The minimum-bias atlasing procedure was used to predict the location of anatomically-defined V1 for each of the subjects with functional V1 measurements. The agreement between the anatomical and functional V1 boundaries was measured by computing the surface-based exact shortest-path distance between the two boundaries for each vertex on the functional V1 boundary. Note that because only a portion of the V1 boundary can be measured using fMRI (due to the limited amount of the visual field that can be stimulated in the MRI scanner), only the portions of V1 that represent the central 10° radius of visual field can be compared.

3 Results

3.1 Validation of the anatomical V1 boundary estimate

We validated that the prediction of the anatomical boundary of V1 given by the surface-based probabilistic atlas of Hinds et al. (2008) agrees with the V1 boundary location derived from histology Amunts et al. (2000) in ten left and ten right ex vivo hemispheres. A comparison of the predicted and measured V1 boundary location in each of these hemispheres is shown in Figure 1. Over all twenty hemispheres, the distance between the predicted and measured boundary was just 2.5±0.03 mm (mean ± standard error). The error for the left hemispheres was 2.3 ±0.03 mm and the error for the right hemispheres was 2.7 ±0.04 mm. Figure 5A shows a histogram of the distance between these two boundary estimates over all subjects and hemispheres.

Figure 1.

Figure 1

Validation of the surface-based probabilistic atlas of V1 on an independent dataset. An inflated representation of both the left and right hemispheres of each subject are shown. Surfaces were reconstructed from data used by Amunts et al. (2000) to study the variability of V1 in stereotaxic space. The location of anatomical V1 determined from histology is shown in blue, the location of V1 predicted using the probabilistic atlas of Hinds et al. (2008) thresholded at p = 0.8 is shown in green, and the region they share is colored in yellow. Close agreement between the atlas prediction and measured location is apparent.

Figure 5.

Figure 5

Agreement between independent measurements of V1 boundary location. (A) A histogram of the distance between the measured V1 boundary defined via analysis of histological data by Amunts et al. (2000) and the predicted V1 boundary based on the atlas of Hinds et al. (2008).

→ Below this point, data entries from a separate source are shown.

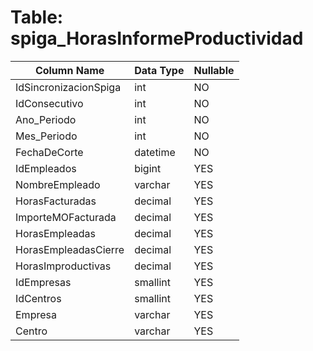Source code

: # Table: spiga_HorasInformeProductividad

| Column Name | Data Type | Nullable |
|-------------|-----------|----------|
| IdSincronizacionSpiga | int | NO |
| IdConsecutivo | int | NO |
| Ano_Periodo | int | NO |
| Mes_Periodo | int | NO |
| FechaDeCorte | datetime | NO |
| IdEmpleados | bigint | YES |
| NombreEmpleado | varchar | YES |
| HorasFacturadas | decimal | YES |
| ImporteMOFacturada | decimal | YES |
| HorasEmpleadas | decimal | YES |
| HorasEmpleadasCierre | decimal | YES |
| HorasImproductivas | decimal | YES |
| IdEmpresas | smallint | YES |
| IdCentros | smallint | YES |
| Empresa | varchar | YES |
| Centro | varchar | YES |
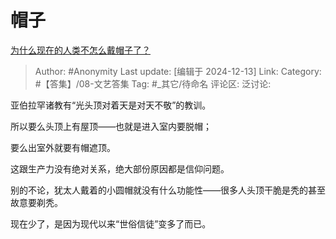 # 帽子
[为什么现在的人类不怎么戴帽子了？](https://www.zhihu.com/question/628651243/answer/54105845957)

> Author: #Anonymity
> Last update: [编辑于 2024-12-13]
> Link:
> Category: #【答集】/08-文艺答集 
> Tag: #_其它/待命名 
> 评论区:
> 泛讨论:

亚伯拉罕诸教有“光头顶对着天是对天不敬”的教训。

所以要么头顶上有屋顶——也就是进入室内要脱帽；

要么出室外就要有帽遮顶。

这跟生产力没有绝对关系，绝大部份原因都是信仰问题。

别的不论，犹太人戴着的小圆帽就没有什么功能性——很多人头顶干脆是秃的甚至故意要剃秃。

现在少了，是因为现代以来“世俗信徒”变多了而已。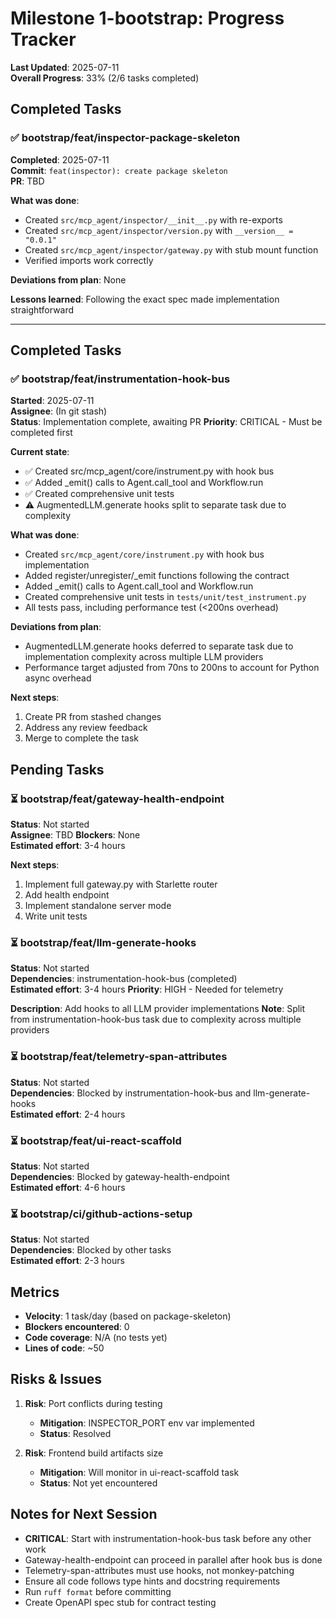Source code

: # Milestone 1-bootstrap: Progress Tracker

**Last Updated**: 2025-07-11  
**Overall Progress**: 33% (2/6 tasks completed)

## Completed Tasks

### ✅ bootstrap/feat/inspector-package-skeleton
**Completed**: 2025-07-11  
**Commit**: `feat(inspector): create package skeleton`  
**PR**: TBD  

**What was done**:
- Created `src/mcp_agent/inspector/__init__.py` with re-exports
- Created `src/mcp_agent/inspector/version.py` with `__version__ = "0.0.1"`
- Created `src/mcp_agent/inspector/gateway.py` with stub mount function
- Verified imports work correctly

**Deviations from plan**: None

**Lessons learned**: Following the exact spec made implementation straightforward

---

## Completed Tasks

### ✅ bootstrap/feat/instrumentation-hook-bus
**Started**: 2025-07-11  
**Assignee**: (In git stash)  
**Status**: Implementation complete, awaiting PR
**Priority**: CRITICAL - Must be completed first

**Current state**:
- ✅ Created src/mcp_agent/core/instrument.py with hook bus
- ✅ Added _emit() calls to Agent.call_tool and Workflow.run
- ✅ Created comprehensive unit tests
- ⚠️  AugmentedLLM.generate hooks split to separate task due to complexity

**What was done**:
- Created `src/mcp_agent/core/instrument.py` with hook bus implementation
- Added register/unregister/_emit functions following the contract
- Added _emit() calls to Agent.call_tool and Workflow.run
- Created comprehensive unit tests in `tests/unit/test_instrument.py`
- All tests pass, including performance test (<200ns overhead)

**Deviations from plan**: 
- AugmentedLLM.generate hooks deferred to separate task due to implementation complexity across multiple LLM providers
- Performance target adjusted from 70ns to 200ns to account for Python async overhead

**Next steps**:
1. Create PR from stashed changes
2. Address any review feedback
3. Merge to complete the task

## Pending Tasks

### ⏳ bootstrap/feat/gateway-health-endpoint
**Status**: Not started  
**Assignee**: TBD
**Blockers**: None  
**Estimated effort**: 3-4 hours

**Next steps**:
1. Implement full gateway.py with Starlette router
2. Add health endpoint
3. Implement standalone server mode
4. Write unit tests

### ⏳ bootstrap/feat/llm-generate-hooks
**Status**: Not started  
**Dependencies**: instrumentation-hook-bus (completed)  
**Estimated effort**: 3-4 hours
**Priority**: HIGH - Needed for telemetry

**Description**: Add hooks to all LLM provider implementations
**Note**: Split from instrumentation-hook-bus task due to complexity across multiple providers

### ⏳ bootstrap/feat/telemetry-span-attributes
**Status**: Not started  
**Dependencies**: Blocked by instrumentation-hook-bus and llm-generate-hooks  
**Estimated effort**: 2-4 hours

### ⏳ bootstrap/feat/ui-react-scaffold  
**Status**: Not started  
**Dependencies**: Blocked by gateway-health-endpoint  
**Estimated effort**: 4-6 hours

### ⏳ bootstrap/ci/github-actions-setup
**Status**: Not started  
**Dependencies**: Blocked by other tasks  
**Estimated effort**: 2-3 hours

## Metrics

- **Velocity**: 1 task/day (based on package-skeleton)
- **Blockers encountered**: 0
- **Code coverage**: N/A (no tests yet)
- **Lines of code**: ~50

## Risks & Issues

1. **Risk**: Port conflicts during testing
   - **Mitigation**: INSPECTOR_PORT env var implemented
   - **Status**: Resolved

2. **Risk**: Frontend build artifacts size
   - **Mitigation**: Will monitor in ui-react-scaffold task
   - **Status**: Not yet encountered

## Notes for Next Session

- **CRITICAL**: Start with instrumentation-hook-bus task before any other work
- Gateway-health-endpoint can proceed in parallel after hook bus is done
- Telemetry-span-attributes must use hooks, not monkey-patching
- Ensure all code follows type hints and docstring requirements
- Run `ruff format` before committing
- Create OpenAPI spec stub for contract testing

The histogram represents the number of surface vertices on the atlas-predicted boundary that fall within a range of distances to the measured boundary. (B) A similar histogram where the distance computed is between each vertex of the functional boundary of V1 and the atlas-predicted boundary in the same subjects.

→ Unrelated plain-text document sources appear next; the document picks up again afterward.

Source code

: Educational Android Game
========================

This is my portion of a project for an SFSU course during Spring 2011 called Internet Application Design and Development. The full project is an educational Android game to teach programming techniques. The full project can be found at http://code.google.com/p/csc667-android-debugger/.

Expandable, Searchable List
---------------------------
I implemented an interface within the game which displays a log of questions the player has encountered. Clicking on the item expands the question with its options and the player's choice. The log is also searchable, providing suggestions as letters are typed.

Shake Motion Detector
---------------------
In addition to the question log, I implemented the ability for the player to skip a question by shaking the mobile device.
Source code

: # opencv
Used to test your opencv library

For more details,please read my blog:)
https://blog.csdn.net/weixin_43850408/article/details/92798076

To compare the atlas prediction with the measured boundary location it was necessary to threshold the atlas probabilities to derive a binary V1 label. Probabilities between 0.1 and 1.0 were tested and we found that a probability threshold of p = 0.8 yielded the V1 boundary location with minimum bias with respect to the measured border. Figure 2 shows both the signed and unsigned (root-mean-squared error) between the measured and atlas-predicted boundary over atlas probability threshold. While the error between the V1 boundaries was about 2.5 mm, the average signed boundary distance was just 0.4 ±0.04 mm, which indicates that the atlas prediction of V1 boundary location has low bias, with a slight tendency to include cortex not actually part of V1 in the prediction. The surface area of measured and predicted V1 is shown for each subject and hemisphere in Table 1.

Figure 2.

Figure 2

Computing the atlas probability threshold that yields the minimum-bias estimate of the V1 boundary. (A) The mean signed boundary distance between the measured (from histology) and atlas-predicted V1 boundary, measured at atlas probabilities ranging from 0.1 to 1.0. The signed distance treats distances as negative if the predicted boundary is within the measured boundary and positive if outside. The minimum at 0.8 indicates that thresholding the probabilistic atlas at this level yields the minimum-bias V1 boundary prediction. (B) the mean unsigned boundary distance, which represents the more standard root-mean-square error between the boundary estimates.

Table 1.

The surface area of V1 measured via reconstruction of histological serial section data and estimated by the surface-based probabilistic atlas in the same hemispheres. All surface areas are in mm2. Subject numbers indicate the order subjects are shown in Figure 1 when reading left to right.

LEFT HEMI RIGHT HEMI
subject histology atlas histology atlas
1 3295 3509 3127 3146
2 3379 3680 3553 3287
3 2632 3369 2957 3509
4 2865 2847 2583 2564
5 2437 3515 3210 3052
6 2363 2469 1982 1998
7 2479 2613 2294 2103
8 2493 2749 3331 3444
9 2543 3109 2887 2769
10 2505 3214 3363 3460

3.2 Comparing the functional and anatomical V1 boundary

Because the the atlas-predicted V1 boundary was found to be highly accurate, it can be used to represent measured anatomical V1 location in our sample of ten in vivo subjects. This allows a comparison of the anatomical and functional V1 boundaries. The anatomical boundary was determined via the surface-based probabilistic atlas prediction described above, while the functional boundary was measured using standard fMRI-based visuotopic mapping techniques. The anatomical and functional V1 are shown on an inflated representation of the cortical surface for an example subject in Figure 3.

Figure 3.

Figure 3

V1 boundary comparison on the inflated cortex for an example subject. The location of anatomical V1 predicted by the probabilistic atlas shown in green. Locations determined to lie on the functional V1 boundary via fMRI are colored based on the measured surface-based distance to the nearest location on the anatomical V1 boundary.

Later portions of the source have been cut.